Dallas Businessman Grateful for U.S. Air Strikes in Libya

A Dallas business owner born in Libya is more grateful than ever to his adopted country.

The events Libya are all-consuming for Mohamed Yousef, who owns USA Thrift. News in English from the Al-Jazeera television network plays on his laptop almost 24 hours per day.

"Even you're asleep, you wake up in the middle of the night and want to see what's happened in the last two or three hours, especially when Gadhafi was bombing," Yousef said. "You don't know what's happening; it changes hour by hour."

Seeing the uprising unfold has been hard to watch, he said. But when U.S. forces stepped in to help, he was grateful.

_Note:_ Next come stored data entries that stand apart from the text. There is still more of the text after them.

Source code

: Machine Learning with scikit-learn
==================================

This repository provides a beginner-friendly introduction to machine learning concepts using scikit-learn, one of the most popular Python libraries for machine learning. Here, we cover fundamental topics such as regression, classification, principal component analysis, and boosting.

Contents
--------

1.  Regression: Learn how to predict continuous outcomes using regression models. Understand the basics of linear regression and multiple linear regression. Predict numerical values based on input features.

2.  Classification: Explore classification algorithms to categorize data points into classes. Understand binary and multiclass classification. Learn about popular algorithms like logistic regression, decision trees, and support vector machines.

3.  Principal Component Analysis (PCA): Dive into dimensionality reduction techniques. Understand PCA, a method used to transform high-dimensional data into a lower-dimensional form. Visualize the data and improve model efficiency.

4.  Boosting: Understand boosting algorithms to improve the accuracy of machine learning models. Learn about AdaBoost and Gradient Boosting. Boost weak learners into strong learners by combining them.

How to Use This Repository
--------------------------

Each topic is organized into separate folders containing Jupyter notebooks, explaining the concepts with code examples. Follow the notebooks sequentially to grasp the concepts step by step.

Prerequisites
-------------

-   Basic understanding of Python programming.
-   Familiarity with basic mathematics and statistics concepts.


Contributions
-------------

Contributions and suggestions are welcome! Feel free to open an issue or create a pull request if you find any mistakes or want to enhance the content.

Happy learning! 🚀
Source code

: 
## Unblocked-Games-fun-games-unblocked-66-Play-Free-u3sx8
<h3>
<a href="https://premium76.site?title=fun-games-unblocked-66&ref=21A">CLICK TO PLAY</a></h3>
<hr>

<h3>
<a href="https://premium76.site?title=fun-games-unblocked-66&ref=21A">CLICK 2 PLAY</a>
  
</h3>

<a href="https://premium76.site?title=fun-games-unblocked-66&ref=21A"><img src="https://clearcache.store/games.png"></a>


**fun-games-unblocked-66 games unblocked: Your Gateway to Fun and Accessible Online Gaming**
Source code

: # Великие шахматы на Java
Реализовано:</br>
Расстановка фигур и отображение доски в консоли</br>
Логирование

"When you see people are dying and being just shelled, killed, bombed indiscriminantly, you need help," Yousef said. "You say, 'Somebody help me! Help me!' When somebody comes, that's worth everything in the world."

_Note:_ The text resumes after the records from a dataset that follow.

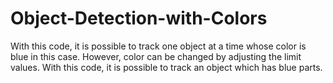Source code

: # Object-Detection-with-Colors

With this code, it is possible to track one object at a time whose color is blue in this case. However, color can be changed by adjusting the limit values. With this code, it is possible to track an object which has blue parts.
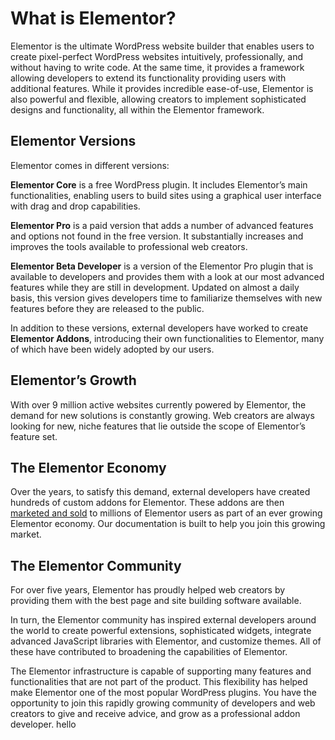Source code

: # What is Elementor?

<Badge type="tip" vertical="top" text="Elementor Core" /> <Badge type="warning" vertical="top" text="Basic" />

Elementor is the ultimate WordPress website builder that enables users to create pixel-perfect WordPress websites intuitively, professionally, and without having to write code. At the same time, it provides a framework allowing developers to extend its functionality providing users with additional features.  While it provides incredible ease-of-use, Elementor is also powerful and flexible, allowing creators to implement sophisticated designs and functionality, all within the Elementor framework.

## Elementor Versions

Elementor comes in different versions:

**Elementor Core** is a free WordPress plugin. It includes Elementor’s main functionalities, enabling users to build sites using a graphical user interface with drag and drop capabilities.

**Elementor Pro** is a paid version that adds a number of advanced features and options not found in the free version. It substantially increases and improves the tools available to professional web creators.

**Elementor Beta Developer** is a version of the Elementor Pro plugin that is available to developers and provides them with a look at our most advanced features while they are still in development. Updated on almost a daily basis, this version gives developers time to familiarize themselves with new features before they are released to the public.

In addition to these versions, external developers have worked to create **Elementor Addons**, introducing their own functionalities to Elementor, many of which have been widely adopted by our users.

## Elementor’s Growth

With over 9 million active websites currently powered by Elementor, the demand for new solutions is constantly growing. Web creators are always looking for new, niche features that lie outside the scope of Elementor’s feature set.

## The Elementor Economy

Over the years, to satisfy this demand, external developers have created hundreds of custom addons for Elementor. These addons are then [marketed and sold](https://elementor.com/addons/) to millions of Elementor users as part of an ever growing Elementor economy. Our documentation is built to help you join this growing market.

## The Elementor Community

For over five years, Elementor has proudly helped web creators by providing them with the best page and site building software available.

In turn, the Elementor community has inspired external developers around the world to create powerful extensions, sophisticated widgets, integrate advanced JavaScript libraries with Elementor, and customize themes. All of these have contributed to broadening the capabilities of Elementor.

The Elementor infrastructure is capable of supporting many features and functionalities that are not part of the product. This flexibility has helped make Elementor one of the most popular WordPress plugins. You have the opportunity to join this rapidly growing community of developers and web creators to give and receive advice, and grow as a professional addon developer.
hello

Yousef came to the United States more than 30 years ago to get a college education. It was the last time he would see his mother, father, brothers and sister.

"When I got here, every year the situation got worse and worse, and it was not possible to go back there," he said.

Though he hasn't seen his family, he keeps in contact with them through phone calls, emails and Facebook.

Yousef said America welcomed him with open arms. He has lived more of his life in the United States than in Libya.

His sister lives in the Libyan capital, Tripoli, where the latest bombings have occured.

"They are doing fine," Yousef said. "Some of them are in Tripoli. They are just staying indoors. There are snipers everywhere, and everybody is scared."

Now that the revolution has begun, Yousef said he can only hope it ends soon and that his country builds a democratic goverment.

"And we set forth a system that really protects this freedom that we did not get cheaply," he said. "It was very, very expensive, the price that Libyans had to pay. I wish we did this 20 years ago."